In 1995, he received his first NFL start at left tackle in place of an injured Matt Willig against the Buffalo Bills. He faced future hall of famer Bruce Smith and in a play that was ruled a false start, Smith hit quarterback Boomer Esiason, knocking him out with a concussion that caused him to miss the next six weeks. He started the next 3 contests, before missing the game against the New England Patriots with a concussion. He played on special teams in the last 6 games.

McIver was allocated to the World League of American Football (WLAF) for seasoning in 1996, where he was named starter at left tackle for the London Monarchs. He was released from the Jets on August 7.

===Miami Dolphins===
On August 13, 1996, he was signed by the Miami Dolphins as a free agent. He was cut after three weeks and was later re-signed on October 7. He was named the starter at right guard against the Pittsburgh Steelers, replacing an injured Chris Gray, and he started the last 5 games.

In 1997, McIver earned the starting right guard position over Gray. He sprained his left knee against the New York Jets, causing him to miss two games (14 starts). During the 1998 offseason, the Dolphins focused on signing free agent Kevin Donnalley and McIver eventually decided to change teams.

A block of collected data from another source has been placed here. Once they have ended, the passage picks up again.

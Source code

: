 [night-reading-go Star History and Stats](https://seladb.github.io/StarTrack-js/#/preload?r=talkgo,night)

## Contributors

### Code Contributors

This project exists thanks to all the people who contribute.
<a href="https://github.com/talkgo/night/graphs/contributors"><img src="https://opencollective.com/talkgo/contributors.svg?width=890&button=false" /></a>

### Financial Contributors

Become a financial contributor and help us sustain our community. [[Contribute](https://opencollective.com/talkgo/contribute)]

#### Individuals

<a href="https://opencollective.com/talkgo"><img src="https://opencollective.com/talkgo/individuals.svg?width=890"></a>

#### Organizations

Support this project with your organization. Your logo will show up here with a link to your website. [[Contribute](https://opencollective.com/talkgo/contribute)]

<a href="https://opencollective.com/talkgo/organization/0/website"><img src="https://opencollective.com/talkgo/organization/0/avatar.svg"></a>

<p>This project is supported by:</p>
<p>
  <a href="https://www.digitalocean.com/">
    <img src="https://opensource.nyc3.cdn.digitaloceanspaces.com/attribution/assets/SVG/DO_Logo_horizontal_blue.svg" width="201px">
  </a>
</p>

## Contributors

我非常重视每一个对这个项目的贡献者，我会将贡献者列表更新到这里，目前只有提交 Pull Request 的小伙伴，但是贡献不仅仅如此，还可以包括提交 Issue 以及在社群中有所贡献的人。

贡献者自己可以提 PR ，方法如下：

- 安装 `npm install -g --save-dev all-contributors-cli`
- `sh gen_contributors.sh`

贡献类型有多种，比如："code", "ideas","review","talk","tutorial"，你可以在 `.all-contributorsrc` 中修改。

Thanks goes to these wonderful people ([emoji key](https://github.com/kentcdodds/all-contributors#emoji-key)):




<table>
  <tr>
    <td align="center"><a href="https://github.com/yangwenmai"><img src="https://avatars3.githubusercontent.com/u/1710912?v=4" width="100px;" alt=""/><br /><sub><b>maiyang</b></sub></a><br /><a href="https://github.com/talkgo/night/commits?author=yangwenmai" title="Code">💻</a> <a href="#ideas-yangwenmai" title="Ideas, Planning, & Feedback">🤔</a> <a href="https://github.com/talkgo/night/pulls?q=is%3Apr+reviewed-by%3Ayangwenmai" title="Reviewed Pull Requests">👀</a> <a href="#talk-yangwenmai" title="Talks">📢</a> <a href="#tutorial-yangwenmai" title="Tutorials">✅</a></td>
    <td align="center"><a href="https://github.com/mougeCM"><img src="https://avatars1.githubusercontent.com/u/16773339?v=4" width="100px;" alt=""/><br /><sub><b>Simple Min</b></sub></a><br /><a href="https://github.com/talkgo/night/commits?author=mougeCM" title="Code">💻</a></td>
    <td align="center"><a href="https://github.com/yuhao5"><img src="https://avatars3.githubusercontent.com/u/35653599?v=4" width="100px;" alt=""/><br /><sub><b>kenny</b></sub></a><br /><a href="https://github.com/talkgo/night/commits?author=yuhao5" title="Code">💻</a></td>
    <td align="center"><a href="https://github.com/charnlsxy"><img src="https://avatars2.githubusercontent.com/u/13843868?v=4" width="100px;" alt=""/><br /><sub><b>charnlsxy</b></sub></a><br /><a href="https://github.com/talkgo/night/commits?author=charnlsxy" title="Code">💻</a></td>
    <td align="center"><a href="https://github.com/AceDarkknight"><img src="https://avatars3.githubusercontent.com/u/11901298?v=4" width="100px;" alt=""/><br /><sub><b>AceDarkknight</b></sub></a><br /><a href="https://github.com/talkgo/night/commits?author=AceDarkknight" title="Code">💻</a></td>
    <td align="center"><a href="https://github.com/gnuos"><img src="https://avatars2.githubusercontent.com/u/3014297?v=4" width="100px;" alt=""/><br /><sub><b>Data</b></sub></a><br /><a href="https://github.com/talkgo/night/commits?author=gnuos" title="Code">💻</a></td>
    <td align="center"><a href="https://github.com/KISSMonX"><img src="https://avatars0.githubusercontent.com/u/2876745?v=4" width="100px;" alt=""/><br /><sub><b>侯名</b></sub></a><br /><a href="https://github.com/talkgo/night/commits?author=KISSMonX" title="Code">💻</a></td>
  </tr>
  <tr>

===Dallas Cowboys (second stint)===
On February 24, 1998, the Dallas Cowboys signed McIver as a free agent, because they saw a player coming into his own and with the potential for taking over Nate Newton's guard position. In training camp, he was involved in one of the most controversial episodes in Cowboys franchise history, when future Hall of Fame receiver Michael Irvin stabbed him in the neck, leaving him with a potentially fatal two-inch gash. The media named the incident "Scissor gate" after the details of the event were covered up. McIver healed in time to start the first 5 games at right guard, before spraining the MCL in his right knee. He missed the next five contests and returned against the Seattle Seahawks, only to suffer an MCL tear in his left knee and being placed on the injured reserve list on November 24.

The next season, he started 14 games at right guard. He was waived on February 12, 2000.

===Atlanta Falcons===
On July 24, 2000, he signed as a free agent with the Atlanta Falcons. He was released on August 19.

==Scissor gate==
In 1998, Michael Irvin allegedly inflicted a two-inch cut in the neck of McIver with a pair of barber's scissors, after apparently arguing over which of the two would get their hair cut first, while some team members were also in the room. McIver did not press charges, and it was rumored that Irvin paid a six-figure settlement with him to drop the matter. The incident came to be known as "Scissor gate".

==Personal life==
In 1997, he won the celebrity division in the Cal Dixon Celebrity Offshore Fishing Classic.

McIver had a daughter, Morquisha, who died at 3 months old while undergoing heart surgery.